Gesicherte Feststellungen zur Geschwindigkeit des klägerischen LKW lassen sich nicht treffen. Unzutreffend geht das Landgericht allerdings davon aus, dass Herr T mindestens 40 km/h gefahren ist. In der Klageschrift heißt es, dass die Geschwindigkeit des klägerischen LKW ca. 40 km/h betragen habe. Dabei geht der Vortrag davon aus, dass Herr T nach dem Einfahren auf die Zufahrtsstraße 400 m zurückgelegt hat. Das Luftbild, Bl. 110 d.A., belegt, dass die zurückgelegte Strecke nur 80 m beträgt. Ob der LKW innerhalb dieser Strecke auf 40 km/h beschleunigen konnte oder nicht, ist aus Sicht des Senats unerheblich. Denn auch eine Geschwindigkeit von ca. 40 km/h ist angesichts der Örtlichkeiten - insbesondere der guten Sichtverhältnisse für den Beklagten zu 2) - nicht zu beanstanden. Zwar handelt es sich bei der Zufahrtsstraße nicht um eine Beschleunigungsspur, die übergangslos in den Beschleunigungsstreifen der BAB 44 übergeht. Angesichts der Schwerfälligkeit eines LKW ist es aber nicht zu beanstanden, wenn dessen Fahrer die Geschwindigkeit seines Fahrzeugs bereits in diesem Bereich maßvoll erhöht, damit er bei Auffahren auf die BAB nicht so langsam ist, dass er verkehrsgefährdend wirkt.

3. Eine unter § 1 Abs. 2 StVO zu fassende schuldhafte Reaktionsverzögerung des Herrn T lässt sich nicht feststellen. Das beantragte Sachverständigengutachten entbehrt der erforderlichen Anknüpfungstatsachen. Dass der Beklagte zu 2) mit weniger als Schritttempo in die Zufahrtsstraße eingefahren und deshalb frühzeitig zu sehen gewesen sei, können die Beklagten nicht beweisen. Dass Herr T auf den LKW des Beklagten zu 2) reagiert hat, zeigt die Endstellung der Fahrzeuge. Das Zugfahrzeug des Klägers ist nach links ausgewichen. Im Übrigen zeigen die Lichtbilder in der Anlage zur Klageschrift, dass Herr T nicht weit von der Kollisionsstelle zum Stehen gekommen ist.

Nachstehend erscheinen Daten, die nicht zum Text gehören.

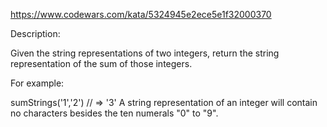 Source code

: https://www.codewars.com/kata/5324945e2ece5e1f32000370

Description:

Given the string representations of two integers, return the string representation of the sum of those integers.

For example:

sumStrings('1','2') // => '3'
A string representation of an integer will contain no characters besides the ten numerals "0" to "9". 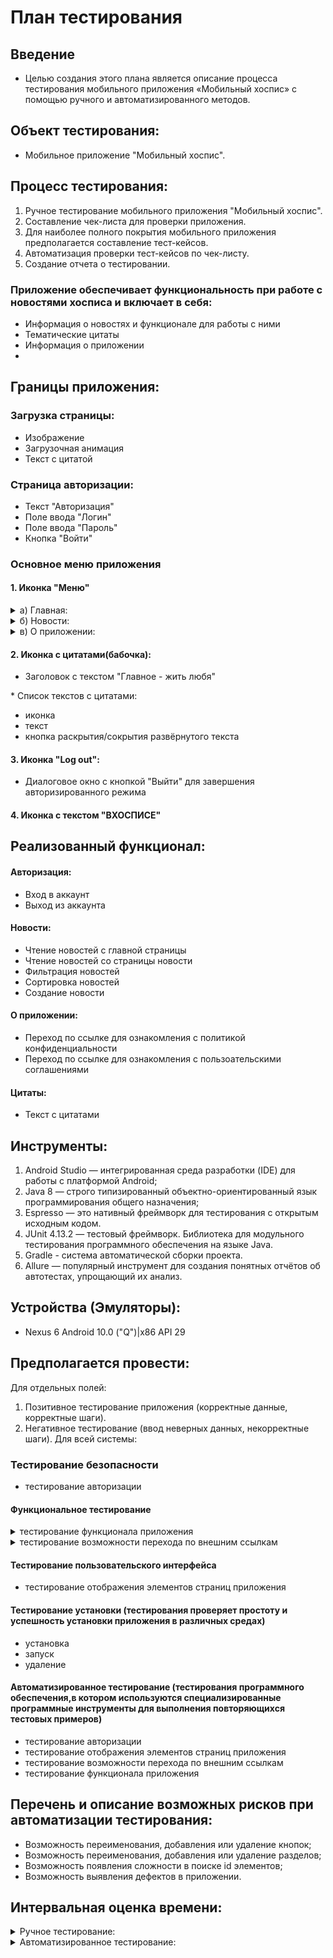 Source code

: # План тестирования
## Введение
- Целью создания этого плана является описание процесса тестирования мобильного приложения «Мобильный хоспис» с помощью ручного и автоматизированного методов.
## Объект тестирования:
- Мобильное приложение "Мобильный хоспис".
 

## Процесс тестирования:
 
1.   Ручное тестирование мобильного приложения "Мобильный хоспис".
2.   Составление чек-листа для проверки приложения.
3.   Для наиболее полного покрытия мобильного приложения предполагается составление тест-кейсов.
4.   Автоматизация проверки тест-кейсов по чек-листу.
5.   Создание отчета о тестировании.
 
### Приложение обеспечивает функциональность при работе с новостями хосписа и включает в себя:
- Информация о новостях и функционале для работы с ними
- Тематические цитаты
- Информация о приложении
- 
## Границы приложения:
### Загрузка страницы:
* Изображение
* Загрузочная анимация
* Текст с цитатой
 
### Страница авторизации:
* Текст "Авторизация"
* Поле ввода "Логин"
* Поле ввода "Пароль"
* Кнопка "Войти"
 
### Основное меню приложения
#### 1. Иконка "Меню"
<details>
<summary> а) Главная: </summary>

* Текст "Новости"
* Стрелка открытия/закрытия блока новостей
* Новости с тематическими иконками
* Стрелка для открытия текста с новостью
* Тab "Все новости" переходит на страницу "Новости"
</details>
<details>
 <summary> б) Новости: </summary>
  
* Текст "Новости"
* Кнопка сортировки новостей
* Кнопка "Фильтровать новости":
1. Текст "Фильтровать новости"
2. Поле выбора "Категория" с категориями 
3. Поле выбора даты1 в формате ДД.ММ.ГГГГ:
- диалоговое окно календарь с текущей датой
- кнопки выбора месяца
- календарь с датами
- кнопка "отмена"
- кнопка "ок"
4. Поле выбора даты2 в формате ДД.ММ.ГГГГ:
- диалоговое окно календарь с текущей датой
- кнопки выбора месяца
- календарь с датами
- кнопка "отмена"
- кнопка "ок"
5. Кнопка "Фильтровать"
6. Кнопка "Отмена"
* Кнопка "Создать/Редактировать":
1. Список новостей:
- иконка
- заголовок
- дата публикации
- дата создания
- автор
- статус
- кнопка "Удаления"(корзина)
- кнопка внесения изменений
- кнопка раскрытия доп информации
2. Текст "Панель управления" 
3. Кнопка "Сортировка"
4. Кнопка "Фильтрация":
- поле "Категория" с выпадающим списком
- поле с выбором даты1
- поле с выбором даты2
- чекбокс "Активна"
- чекбокс "Не активна"
- кнопка "Фильтровать"
- кнопка "Отмена"
5. Кнопка "Создание новости":
- поле выбора "Категория" с выпадающим списком
- поле "Заголовок"
- поле "Дата публикации"
- поле "Время"
- поле "Описание"
- тумблер "Активна"
- кнопка "Сохранить"
- кнопка "Отмена":
- диалоговое окно с текстом
- кнопка "Отмена"
- кнопка "Ок"
</details>
<details>
 <summary> в) О приложении: </summary>
  
* Кнопка возврата на шаг назад
* Номер версии приложения
* Текст "политика конфиденциальности" с ссылкой для перехода
* Текст "пользовательское соглашение" с ссылкой для перехода
</details> 

#### 2. Иконка с цитатами(бабочка):
* Заголовок с текстом "Главное - жить любя"
<summary> * Список текстов с цитатами: </summary>

- иконка   
- текст
- кнопка раскрытия/сокрытия развёрнутого текста
#### 3. Иконка "Log out":
* Диалоговое окно с кнопкой "Выйти" для завершения авторизированного режима
#### 4. Иконка с текстом "ВХОСПИСЕ"
## Реализованный функционал:
####  Авторизация:
- Вход в аккаунт
- Выход из аккаунта
####  Новости:
- Чтение новостей с главной страницы
- Чтение новостей со страницы новости
- Фильтрация новостей
- Сортировка новостей
- Создание новости
#### О приложении:
- Переход по ссылке для ознакомления с политикой конфиденциальности
- Переход по ссылке для ознакомления с пользоательскими соглашениями
#### Цитаты:
- Текст с цитатами
## Инструменты:
1. Android Studio — интегрированная среда разработки (IDE) для работы с платформой Android;
2. Java 8 — строго типизированный объектно-ориентированный язык программирования общего назначения;
3. Espresso — это нативный фреймворк для тестирования с открытым исходным кодом.
4. JUnit 4.13.2 — тестовый фреймворк. Библиотека для модульного тестирования программного обеспечения на языке Java.
5. Gradle - система автоматической сборки проекта.
6. Allure — популярный инструмент для создания понятных отчётов об автотестах, упрощающий их анализ.

## Устройства (Эмуляторы):
- Nexus 6 Android 10.0 ("Q")|x86 API 29
 
## Предполагается провести:
Для отдельных полей:

1. Позитивное тестирование приложения (корректные данные, корректные шаги).
2. Негативное тестирование (ввод неверных данных, некорректные шаги).
   Для всей системы:
### Тестирование безопасности  
- тестирование авторизации
#### Функциональное тестирование  
<details>
<summary> тестирование функционала приложения </summary>

- смена языка приложения
- смена фона
- смена размера шрифта
</details>

<details>
<summary> тестирование возможности перехода по внешним ссылкам </summary>

- политика конфиденциальности
- пользовательское соглашение
</details>

#### Тестирование пользовательского интерфейса  
- тестирование отображения элементов страниц приложения
#### Тестирование установки (тестирования проверяет простоту и успешность установки приложения в различных средах)
- установка
- запуск
- удаление
 
 
#### Автоматизированное тестирование (тестирования программного обеспечения,в котором используются специализированные программные инструменты для выполнения повторяющихся тестовых примеров)
- тестирование авторизации
- тестирование отображения элементов страниц приложения
- тестирование возможности перехода по внешним ссылкам
- тестирование функционала приложения

## Перечень и описание возможных рисков при автоматизации тестирования:

- Возможность переименования, добавления или удаление кнопок;
- Возможность переименования, добавления или удаление разделов;
- Возможность появления сложности в поиске id элементов;
- Возможность выявления дефектов в приложении.

## Интервальная оценка времени:
<details>
<summary> Ручное тестирование: </summary>

- Планируемое время написания тест-кейсов: 21 час 
- Фактическое время написания тест-кейсов: 30 часов
</details>

<details>
<summary> Автоматизированное тестирование: </summary>

- Планируемое время написания тест-кейсов: 50 часов
- Фактическое время написания тест-кейсов: ~
</details> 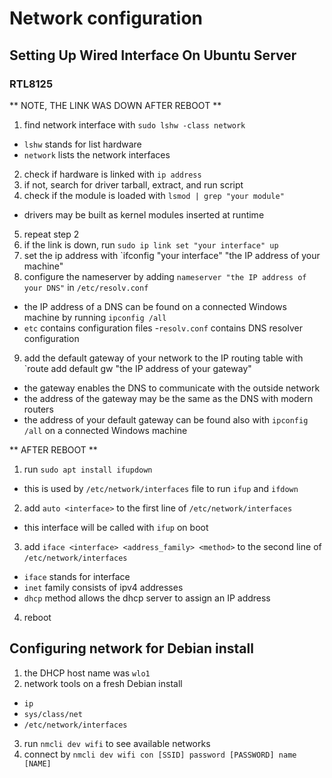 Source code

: # Network configuration

## Setting Up Wired Interface On Ubuntu Server

### RTL8125

** NOTE, THE LINK WAS DOWN AFTER REBOOT **

1. find network interface with `sudo lshw -class network`

- `lshw` stands for list hardware
- `network` lists the network interfaces

2. check if hardware is linked with `ip address`
3. if not, search for driver tarball, extract, and run script
4. check if the module is loaded with `lsmod | grep "your module"`

- drivers may be built as kernel modules inserted at runtime

5. repeat step 2
6. if the link is down, run `sudo ip link set "your interface" up`
7. set the ip address with `ifconfig "your interface" "the IP address of your machine"
8. configure the nameserver by adding `nameserver "the IP address of your DNS"` in `/etc/resolv.conf`

- the IP address of a DNS can be found on a connected Windows machine by running `ipconfig /all`
- `etc` contains configuration files -`resolv.conf` contains DNS resolver configuration

9. add the default gateway of your network to the IP routing table with `route add default gw "the IP address of your gateway"

- the gateway enables the DNS to communicate with the outside network
- the address of the gateway may be the same as the DNS with modern routers
- the address of your default gateway can be found also with `ipconfig /all` on a connected Windows machine

** AFTER REBOOT **

1. run `sudo apt install ifupdown`

- this is used by `/etc/network/interfaces` file to run `ifup` and `ifdown`

2. add `auto <interface>` to the first line of `/etc/network/interfaces`

- this interface will be called with `ifup` on boot

3. add `iface <interface> <address_family> <method>` to the second line of `/etc/network/interfaces`

- `iface` stands for interface
- `inet` family consists of ipv4 addresses
- `dhcp` method allows the dhcp server to assign an IP address

4. reboot

## Configuring network for Debian install

1. the DHCP host name was `wlo1`
2. network tools on a fresh Debian install

- `ip`
- `sys/class/net`
- `/etc/network/interfaces`

3. run `nmcli dev wifi` to see available networks
4. connect by `nmcli dev wifi con [SSID] password [PASSWORD] name [NAME]`
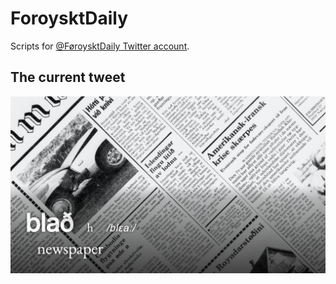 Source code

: # ForoysktDaily

Scripts for [@FøroysktDaily Twitter account](https://twitter.com/ForoysktDaily).

## The current tweet

![](https://raw.githubusercontent.com/macbre/ForoysktDaily/master/tweet.png)
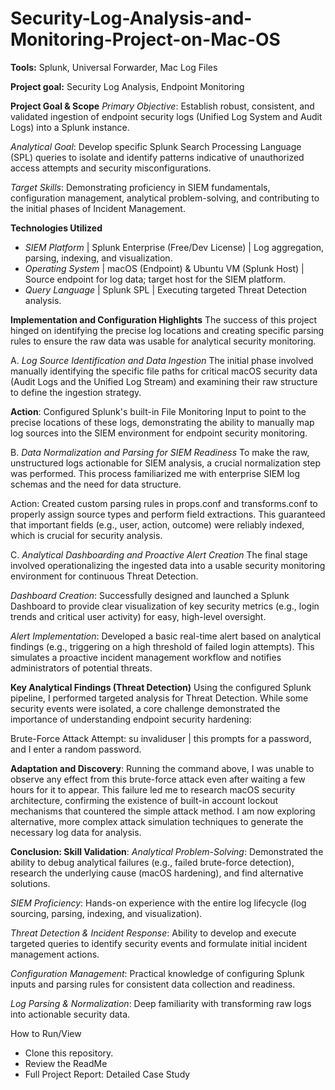 # Security-Log-Analysis-and-Monitoring-Project-on-Mac-OS

**Tools:** Splunk, Universal Forwarder, Mac Log Files 

**Project goal:** Security Log Analysis, Endpoint Monitoring

**Project Goal & Scope**
_Primary Objective_: Establish robust, consistent, and validated ingestion of endpoint security logs (Unified Log System and Audit Logs) into a Splunk instance.

_Analytical Goal_: Develop specific Splunk Search Processing Language (SPL) queries to isolate and identify patterns indicative of unauthorized access attempts and security misconfigurations.

_Target Skills_: Demonstrating proficiency in SIEM fundamentals, configuration management, analytical problem-solving, and contributing to the initial phases of Incident Management.

**Technologies Utilized**
- _SIEM Platform_ | Splunk Enterprise (Free/Dev License) | Log aggregation, parsing, indexing, and visualization.
- _Operating System_ | macOS (Endpoint) & Ubuntu VM (Splunk Host) | Source endpoint for log data; target host for the SIEM platform.
- _Query Language_ | Splunk SPL |  Executing targeted Threat Detection analysis.

**Implementation and Configuration Highlights**
The success of this project hinged on identifying the precise log locations and creating specific parsing rules to ensure the raw data was usable for analytical security monitoring.

A. _Log Source Identification and Data Ingestion_
The initial phase involved manually identifying the specific file paths for critical macOS security data (Audit Logs and the Unified Log Stream) and examining their raw structure to define the ingestion strategy.

**Action**: Configured Splunk's built-in File Monitoring Input to point to the precise locations of these logs, demonstrating the ability to manually map log sources into the SIEM environment for endpoint security monitoring.

B. _Data Normalization and Parsing for SIEM Readiness_
To make the raw, unstructured logs actionable for SIEM analysis, a crucial normalization step was performed. This process familiarized me with enterprise SIEM log schemas and the need for data structure.

Action: Created custom parsing rules in props.conf and transforms.conf to properly assign source types and perform field extractions. This guaranteed that important fields (e.g., user, action, outcome) were reliably indexed, which is crucial for security analysis.

C. _Analytical Dashboarding and Proactive Alert Creation_
The final stage involved operationalizing the ingested data into a usable security monitoring environment for continuous Threat Detection.

_Dashboard Creation_: Successfully designed and launched a Splunk Dashboard to provide clear visualization of key security metrics (e.g., login trends and critical user activity) for easy, high-level oversight.

_Alert Implementation_: Developed a basic real-time alert based on analytical findings (e.g., triggering on a high threshold of failed login attempts). This simulates a proactive incident management workflow and notifies administrators of potential threats.

**Key Analytical Findings (Threat Detection)** 
Using the configured Splunk pipeline, I performed targeted analysis for Threat Detection. While some security events were isolated, a core challenge demonstrated the importance of understanding endpoint security hardening:

Brute-Force Attack Attempt: 
su invaliduser | this prompts for a password, and I enter a random password. 

**Adaptation and Discovery**:
Running the command above, I was unable to observe any effect from this brute-force attack even after waiting a few hours for it to appear. This failure led me to research macOS security architecture, confirming the existence of built-in account lockout mechanisms that countered the simple attack method. I am now exploring alternative, more complex attack simulation techniques to generate the necessary log data for analysis.

**Conclusion: Skill Validation**:
_Analytical Problem-Solving_: Demonstrated the ability to debug analytical failures (e.g., failed brute-force detection), research the underlying cause (macOS hardening), and find alternative solutions.

_SIEM Proficiency_: Hands-on experience with the entire log lifecycle (log sourcing, parsing, indexing, and visualization).

_Threat Detection & Incident Response_: Ability to develop and execute targeted queries to identify security events and formulate initial incident management actions.

_Configuration Management_: Practical knowledge of configuring Splunk inputs and parsing rules for consistent data collection and readiness.

_Log Parsing & Normalization_: Deep familiarity with transforming raw logs into actionable security data.

How to Run/View
- Clone this repository.
- Review the ReadMe
- Full Project Report: Detailed Case Study

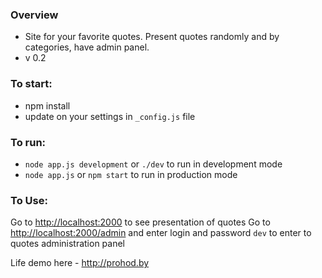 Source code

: ### Overview ###

* Site for your favorite quotes. Present quotes randomly and by categories, have admin panel.
* v 0.2

### To start: ###
* npm install
* update on your settings in `_config.js` file
### To run: ###
* `node app.js development` or `./dev` to run in development mode
* `node app.js` or `npm start` to run in production mode

### To Use: ###
Go to <http://localhost:2000> to see presentation of quotes
Go to <http://localhost:2000/admin> and enter login and password `dev` to enter to quotes administration panel

Life demo here - http://prohod.by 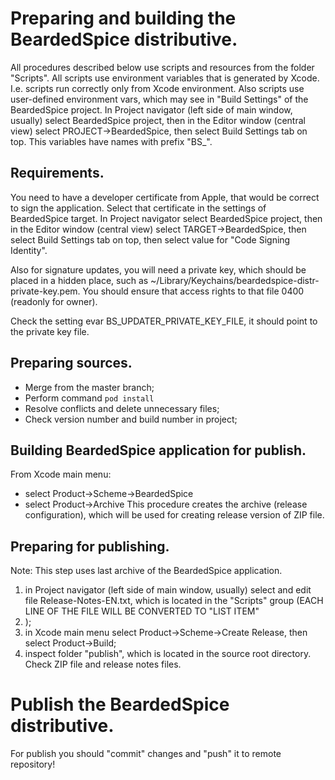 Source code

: # Preparing and building the BeardedSpice distributive.
All procedures described below use scripts and resources from the folder "Scripts". All scripts use environment variables that is generated by Xcode. I.e. scripts run correctly only from Xcode environment. Also scripts use user-defined environment vars, which may see in "Build Settings" of the BeardedSpice project. In Project navigator (left side of main window, usually) select BeardedSpice project, then in the Editor window (central view) select PROJECT-\>BeardedSpice, then select Build Settings tab on top. This variables have names with prefix "BS_".


## Requirements.
You need to have a developer certificate from Apple, that would be correct to sign the application. Select that certificate in the settings of BeardedSpice target. In Project navigator select BeardedSpice project, then in the Editor window (central view) select TARGET-\>BeardedSpice, then select Build Settings tab on top, then select value for "Code Signing Identity".

Also for signature updates, you will need a private key, which should be placed in a hidden place, such as ~/Library/Keychains/beardedspice-distr-private-key.pem. You should ensure that access rights to that file 0400 (readonly for owner). 

Check the setting evar BS_UPDATER_PRIVATE_KEY_FILE, it should point to the private key file.

## Preparing sources.
- Merge from the master branch;
- Perform command `pod install`
- Resolve conflicts and delete unnecessary files;
- Check version number and build number in project;

## Building BeardedSpice application for publish.
From Xcode main menu:
- select Product-\>Scheme-\>BeardedSpice
- select Product-\>Archive
This procedure creates the archive (release configuration), which will be used for creating release version of ZIP file.

## Preparing for publishing.
Note: This step uses last archive of the BeardedSpice application.

1. in Project navigator (left side of main window, usually) select and edit file Release-Notes-EN.txt, which is located in the "Scripts" group (EACH LINE OF THE FILE WILL BE CONVERTED TO "LIST ITEM" <LI>);
2. in Xcode main menu select Product-\>Scheme-\>Create Release, then select Product-\>Build;
3. inspect folder "publish", which is located in the source root directory. Check ZIP file and release notes files.

# Publish the BeardedSpice distributive.
For publish you should "commit" changes and "push" it to remote repository!

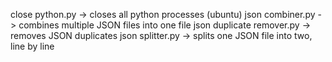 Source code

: close python.py -> closes all python processes (ubuntu)
json combiner.py -> combines multiple JSON files into one file
json duplicate remover.py -> removes JSON duplicates
json splitter.py -> splits one JSON file into two, line by line
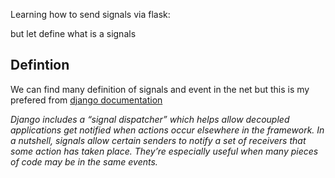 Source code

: Learning how to send signals via flask:

but let define what is a signals

## Defintion 

We can find many definition of signals and event in the net but this is my prefered from [django documentation](https://docs.djangoproject.com/en/dev/topics/signals/)

*Django includes a “signal dispatcher” which helps allow decoupled applications get notified when actions occur elsewhere in the framework. 
In a nutshell, signals allow certain senders to notify a set of receivers that some action has taken place. 
They’re especially useful when many pieces of code may be in  the same events.*

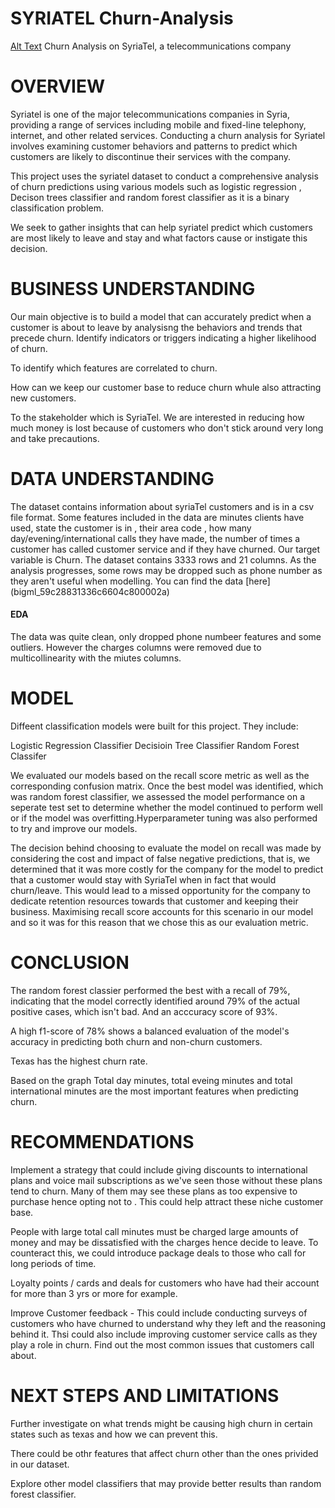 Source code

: # SYRIATEL Churn-Analysis
[Alt Text](./churn-rate.png)
Churn Analysis on SyriaTel,  a telecommunications company

# OVERVIEW
Syriatel is one of the major telecommunications companies in Syria, providing a range of services including mobile and fixed-line telephony, internet, and other related services. Conducting a churn analysis for Syriatel involves examining customer behaviors and patterns to predict which customers are likely to discontinue their services with the company.

This project uses the syriatel dataset to conduct a comprehensive analysis of churn predictions using various models such as logistic regression , Decison trees classifier and random forest classifier as it is a binary classification problem.

We seek to gather insights that can help syriatel predict which customers are most likely to leave and stay and what factors cause or instigate this decision.

# BUSINESS UNDERSTANDING
Our main objective is to build a model that can accurately predict when a customer is about to leave by analysisng the behaviors and trends that precede churn. Identify indicators or triggers indicating a higher likelihood of churn.

To identify which features are correlated to churn.

How can we keep our customer base to reduce churn whule also attracting new customers.

To the stakeholder which is SyriaTel. We are interested in reducing how much money is lost because of customers who don't stick around very long and take precautions.

# DATA UNDERSTANDING
The dataset contains information about syriaTel customers and is in a csv file format. Some features included in the data are minutes clients have used, state the customer is in , their area code , how many day/evening/international calls they have made, the number of times a customer has called customer service and if they have churned. Our target variable is Churn. The dataset contains 3333 rows and 21 columns. As the analysis progresses, some rows may be dropped such as phone number as they aren't useful when modelling. You can find the data [here]
(bigml_59c28831336c6604c800002a)

#### EDA
The data was quite clean, only dropped phone numbeer features and some outliers. However the charges columns were removed due to multicollinearity with the miutes columns.

# MODEL
Diffeent classification models were built for this project. They include:

Logistic Regression Classifier
Decisioin Tree Classifier
Random Forest Classifer

We evaluated our models based on the recall score metric as well as the corresponding confusion matrix. Once the best model was identified, which was random forest classifier, we assessed the model performance on a seperate test set to determine whether the model continued to perform well or if the model was overfitting.Hyperparameter tuning was also performed to try and improve our models.

The decision behind choosing to evaluate the model on recall was made by considering the cost and impact of false negative predictions, that is, we determined that it was more costly for the company for the model to predict that a customer would stay with SyriaTel when in fact that would churn/leave. This would lead to a missed opportunity for the company to dedicate retention resources towards that customer and keeping their business. Maximising recall score accounts for this scenario in our model and so it was for this reason that we chose this as our evaluation metric.

# CONCLUSION
The random forest classier performed the best with a recall of 79%, indicating that the model correctly identified around 79% of the actual positive cases, which isn't bad. And an acccuracy score of 93%.

A high f1-score of 78% shows a balanced evaluation of the model's accuracy in predicting both churn and non-churn customers.

Texas has the highest churn rate.

Based on the graph Total day minutes, total eveing minutes and total international minutes are the most important features when predicting churn.

# RECOMMENDATIONS
Implement a strategy that could include giving discounts to international plans and voice mail subscriptions as we've seen those without these plans tend to churn. Many of them may see these plans as too expensive to purchase hence opting not to . This could help attract these niche customer base.

People with large total call minutes must be charged large amounts of money and may be dissatisfied with the charges hence decide to leave. To counteract this, we could introduce package deals to those who call for long periods of time.

Loyalty points / cards and deals for customers who have had their account for more than 3 yrs or more for example.

Improve Customer feedback - This could include conducting surveys of customers who have churned to understand why they left and the reasoning behind it. Thsi could also include improving customer service calls as they play a role in churn. Find out the most common issues that customers call about.

# NEXT STEPS AND LIMITATIONS
Further investigate on what trends might be causing high churn in certain states such as texas and how we can prevent this.

There could be othr features that affect churn other than the ones privided in our dataset.

Explore other model classifiers that may provide better results than random forest classifier.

4. Dem Fahrer des klägerischen LKW ist auch nicht vorzuwerfen, dass er den rechten, und nicht den linken Fahrstreifen benutzt hat. Herr T hat sich an § 2 Abs. 2 StVO gehalten, als er den rechten Fahrstreifen gewählt hat. Er hätte den linken Fahrstreifen wählen dürfen, wenn es die Verkehrslage rechtfertigte, § 7 Abs. 1 StVO. Eine dahingehende Verpflichtung bestand vorliegend keinesfalls.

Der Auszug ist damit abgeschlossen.